Field of Science

Pseudo-worms and such

Yesterday I started with dinoflagellates, and showed a fairly typical example. While the typical dinoflagellates are fairly neat in their own right, this post will deal with some far less typical dinoflagellates - the parasitic members of the orders Blastodiniales and Syndiniales.

In the Fensome, Taylor et al. (1993) classification of dinoflagellates, Blastodiniales were a group of extracellular parasites with a dinokaryon (the distinctive dinoflagellate nucleus - see the previous post) for only part of their complicated life cycles. Blastodiniales were a diverse group, and Fensome et al. made no secret of its probable polyphyly. Most families of Blastodiniales start out as a trophont (feeding stage) attached to the host by rhizoids, a peduncle or a stylet (the exception is Blastodinium, in which the trophont is not actually attached but resides within the gut of copepods). The trophont may produce spores while attached and feeding (palisporogenesis), or may detach first before producing spores (palintomy). The spores are eventually released as motile dinospores, that have been recorded fusing to form gametes in at least some taxa, or give rise directly to the new generation of trophonts. Plastids are present in Blastodininium and Protoodinium, while other Blastodiniales are non-photosynthetic.

In Cachonella (Cachonellaceae), the trophont is attached to its siphonophore host by rhizoids. When it is finished feeding, it detaches and develops long tubular processes within the host's gut (the illustration in Fensome et al. has definite B-grade sci-fi appeal). After being passed from the host, the ex-trophont produces coccoid aplanospores (non-motile spores) that in turn remain attached to each other while shedding a series of cyst membranes, to form a branching structure with a spore at the end of each branch. Eventually the non-motile aplanospores give rise to motile dinospores.
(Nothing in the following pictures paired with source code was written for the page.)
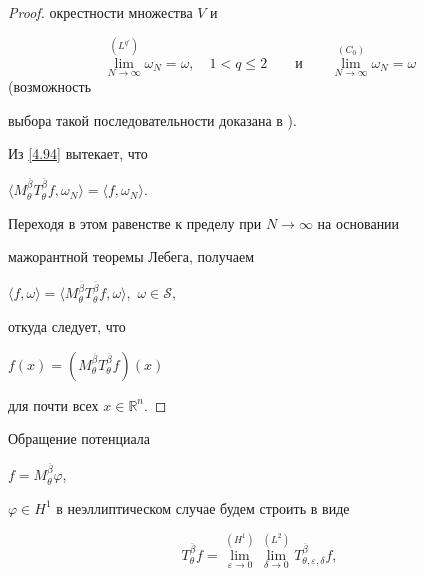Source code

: \begin{proof}
окрестности множества $V$ и

$$\lim\limits^{(L^{q'})}_{N\to \infty}\omega_N=\omega,\quad 1<q\leq2 \qquad\mbox{и}\qquad

  \lim\limits^{(C_0)}_{N\to \infty}\omega_N=\omega$$ (возможность

выбора такой последовательности доказана в \cite[\S 3]{b14}).



Из \eqref{4.94} вытекает, что

$

  \langle M_\theta^{\overline{\beta}}T_\theta^{\overline{\beta}}f,

 \omega_N\rangle= \langle f, \omega_N\rangle.

$

Переходя в этом равенстве к пределу при $N\to\infty$ на основании

мажорантной теоремы Лебега, получаем

$

\langle f,\omega\rangle= \langle M_\theta^{\overline{\beta}}T_\theta^{\overline{\beta}}

f,

 \omega\rangle,$ $\omega\in {\mathcal S},

$

откуда следует, что

$

f(x)=(M_\theta^{\overline{\beta}}T_\theta^{\overline{\beta}}f)(x)\nonumber

$

для почти всех $x\in {\mathbb R^n}$.

\end{proof}



\smallskip




Обращение потенциала

$f=M_{\theta}^{\overline{\beta}}\varphi$,

$\varphi\in H^1$ в неэллиптическом случае будем строить в виде

\begin{equation}\label{2.016}

 T_\theta^{\overline{\beta}}f=\lim_{\varepsilon\to 0}^{(H^{1})}

 \lim_{\delta\to 0}^{(L^2)}

 T_{\theta,\varepsilon,\delta}^{\overline{\beta}}f,

\end{equation}

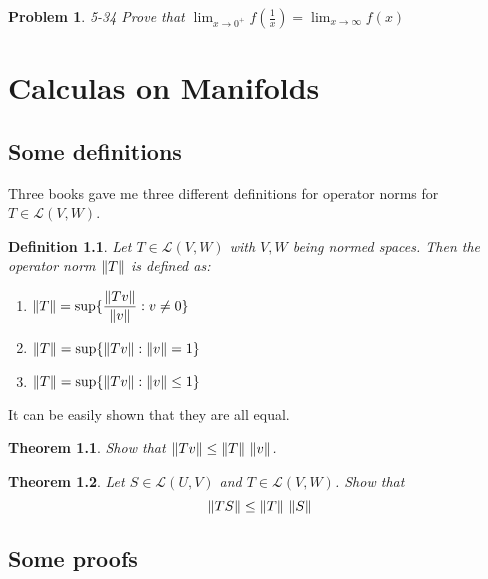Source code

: \documentclass[12pt]{book}
\newcommand\T{\rule{0pt}{2.6ex}}
\newcommand\B{\rule[-1.2ex]{0pt}{0pt}}
\newtheorem{theorem}{Theorem}
\newtheorem*{problem*}{Problem}
\newtheorem*{definition*}{Definition}
\begin{document}
\begin{problem*}
  \T\B 5-34 Prove that $\lim_{x \to 0^+}f(\frac{1}{x}) = \lim_{x \to \infty} f(x)$
\end{problem*}

\chapter{Calculas on Manifolds}
\section{Some definitions}
Three books gave me three different definitions for operator norms for $T \in  \mathcal{L} (V, W)$.

\begin{definition*}
  Let $T \in \mathcal{L}(V,W)$ with $V,W$ being normed spaces. Then the operator norm $\norm{T}$ is defined as: 
  \begin{enumerate}
  \item $\norm{T} = \sup \{ \displaystyle\frac{\norm{Tv}}{\norm{v}} :  v \ne 0 \}$
  \item $\norm{T} = \sup \{ \norm{Tv} :  \norm{v} = 1 \}$
  \item $\norm{T} = \sup \{ \norm{Tv} :  \norm{v} \le 1 \}$
  \end{enumerate}
\end{definition*}

\T\B It can be easily shown that they are all equal.

\begin{theorem}
  Show that $\norm{Tv} \le \norm{T}\ \norm{v}$.
\end{theorem}

\begin{theorem}
  Let $S \in \mathcal{L}(U, V)$ and $T \in \mathcal{L}(V, W)$. Show that
  \[
  \norm{TS} \le \norm{T}\ \norm{S}
  \]
\end{theorem}

\section{Some proofs}
% 
\end{document}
Haplozoon is a very distinctive form that Fensome et al. assigned to Blastodiniales (though Leander et al. (2002) disputed this position, as Haplozoon appears to possess a dinokaryon throughout its life-cycle). Haplozoon initially attaches to its host (a larvacean or annelid) as a unicellular trophont by a stylet. It then undergoes multiple cell divisions to give rise to a flat worm- or ribbon-like (apparently) multicellular form with a single trophocyte (feeding cell), multiple rows of gonocytes (dividing cells) and a distal row of sporocytes (spore-producing cells). The single nuclei of the sporocytes become four, and individual sporocytes are released as cysts (probably eventually releasing four dinospores, but this doesn't appear to have actually been observed). While the mature stage of Haplozoon has generally been interpreted as multicellular (or colonial), Leander et al. found that SEM images of H. axiothellae appeared to show a single continuous membrane covering all "cells", and so interpreted Haplozoon as forming a unique compartmentalised syncytium (multinucleate single cell).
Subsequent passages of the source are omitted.